Summary Bullets:
- Various service provider categories – ITSP/SI, cloud, data center, network and technology vendors – seek to outmaneuver each other and win control of the customer relationship.
- The provider (and sector) that secures the customer relationship can seek to preserve its own margins and, through commoditization and automation, push down those of adjacent providers.
If you’re a large enterprise buyer and can wade through the mixed messages from service providers, it’s a great time for shopping around to find deals. But, for many service providers, the same overlapping messages are cause for apprehension. The mixing of cloud, data center, network and managed/professional services plays up fears that every adjacent sector is now a competitor. Those concerns are well-founded.
If you’re an optimist, you’ll see that providers across industry sectors have been building webs of cooperative interconnection and extensive partner ecosystems, to the benefit of buyers who can combine their best-of-breed favorites. But, if you’re more cynical, you’ll see each provider category fighting to own the customer relationship and preserve its own margins, looking to save customers money by turning adjacent sector services into generic shopping lists. For example, a big data center operator commoditizes the WAN through a bandwidth exchange, a big network operator provides a list of connected cloud partners, a big cloud provider provides a list of interconnected WAN partners and so on down the line. Below is a summary on five categories of service providers and how their interplay positions each group in this round robin of co-opetition:
— Large, carrier-neutral facilities providers such as Equinix seek to be centers of gravity housing and connecting the industry’s physical gear.

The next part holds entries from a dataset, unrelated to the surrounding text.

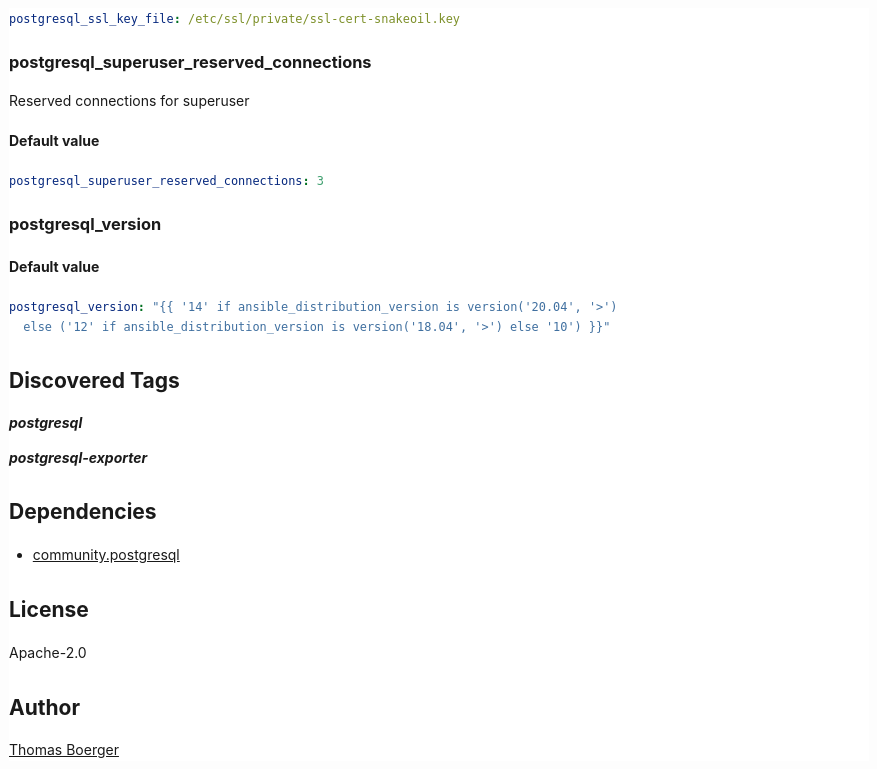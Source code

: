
 ```YAML
postgresql_ssl_key_file: /etc/ssl/private/ssl-cert-snakeoil.key
```

### postgresql_superuser_reserved_connections

Reserved connections for superuser

#### Default value

```YAML
postgresql_superuser_reserved_connections: 3
```

### postgresql_version

#### Default value

```YAML
postgresql_version: "{{ '14' if ansible_distribution_version is version('20.04', '>')
  else ('12' if ansible_distribution_version is version('18.04', '>') else '10') }}"
```

## Discovered Tags

**_postgresql_**

**_postgresql-exporter_**

## Dependencies

- [community.postgresql](https://github.com/ansible-collections/community.postgresql)

## License

Apache-2.0

## Author

[Thomas Boerger](https://github.com/tboerger)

They want major network and cloud players to have a physical presence if they want to ante in for customer contracts. The neutral facility then lines up network and cloud resources side by side, for customers to comparison-shop for the lowest price/best value.

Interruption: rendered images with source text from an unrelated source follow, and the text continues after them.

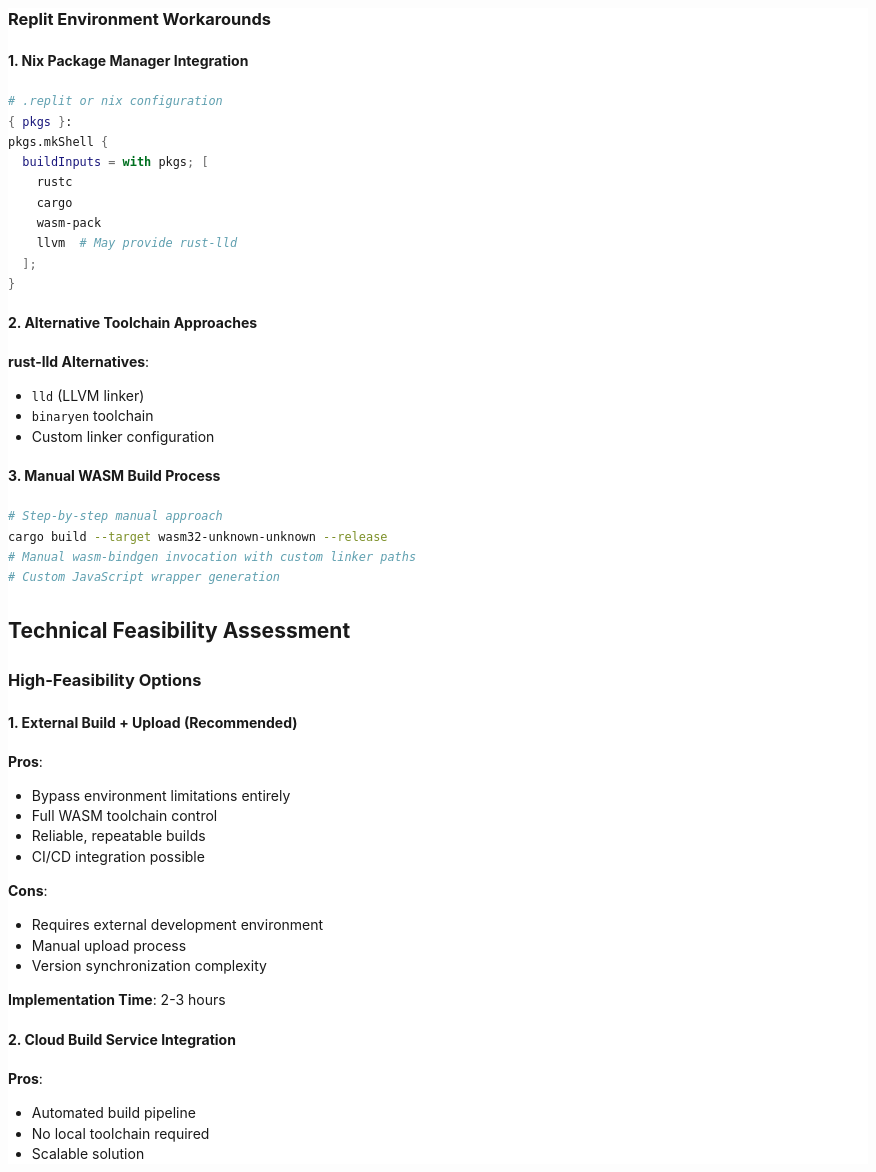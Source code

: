 ### Replit Environment Workarounds

#### 1. Nix Package Manager Integration
```nix
# .replit or nix configuration
{ pkgs }:
pkgs.mkShell {
  buildInputs = with pkgs; [
    rustc
    cargo
    wasm-pack
    llvm  # May provide rust-lld
  ];
}
```

#### 2. Alternative Toolchain Approaches
**rust-lld Alternatives**:
- `lld` (LLVM linker)
- `binaryen` toolchain
- Custom linker configuration

#### 3. Manual WASM Build Process
```bash
# Step-by-step manual approach
cargo build --target wasm32-unknown-unknown --release
# Manual wasm-bindgen invocation with custom linker paths
# Custom JavaScript wrapper generation
```

## Technical Feasibility Assessment

### High-Feasibility Options

#### 1. External Build + Upload (Recommended)
**Pros**:
- Bypass environment limitations entirely
- Full WASM toolchain control
- Reliable, repeatable builds
- CI/CD integration possible

**Cons**:
- Requires external development environment
- Manual upload process
- Version synchronization complexity

**Implementation Time**: 2-3 hours

#### 2. Cloud Build Service Integration
**Pros**:
- Automated build pipeline
- No local toolchain required
- Scalable solution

— Cloud services providers like Amazon Web Services and Microsoft Azure are getting network providers to compete to provide cloud connectivity. Those network providers compete for WAN/cloud links on price and feature packaging. The largest cloud providers now have dozens of partners in their connectivity programs for businesses to choose among.
— The largest systems integrators (e.g., Accenture or CSC) and IT services providers (e.g., IBM or HP) predominantly have the deepest enterprise customer relationships, letting them call the shots. Besides delivering their own core expertise, their deep relationships can help promote their own cloud services and/or put them in control of network sourcing, using factors including lowest price/best value.
— The major network providers also have advantages. They can try to maneuver with big cloud providers by interconnecting WAN services to all their major destinations, making it easier for a customer to choose among, and occasionally to move between, cloud services and data centers. Many network providers also have in-house cloud services. They also have some IT and professional services, and unlike the ITSP/SI sectors, can more readily amortize those costs across long-term service contracts.
— Finally, some platform vendors have supplied service providers for many years, and believe they can become (or already are) effective service providers themselves. Microsoft is expanding this role with Azure, Lync and Office 365, and plans to add its own voice trunking support with Skype for Business. Cisco is similarly expanding with a long and growing service list that includes WebEx, Intercloud and offers like Meraki that can supply comprehensive cloud-based managed self-service.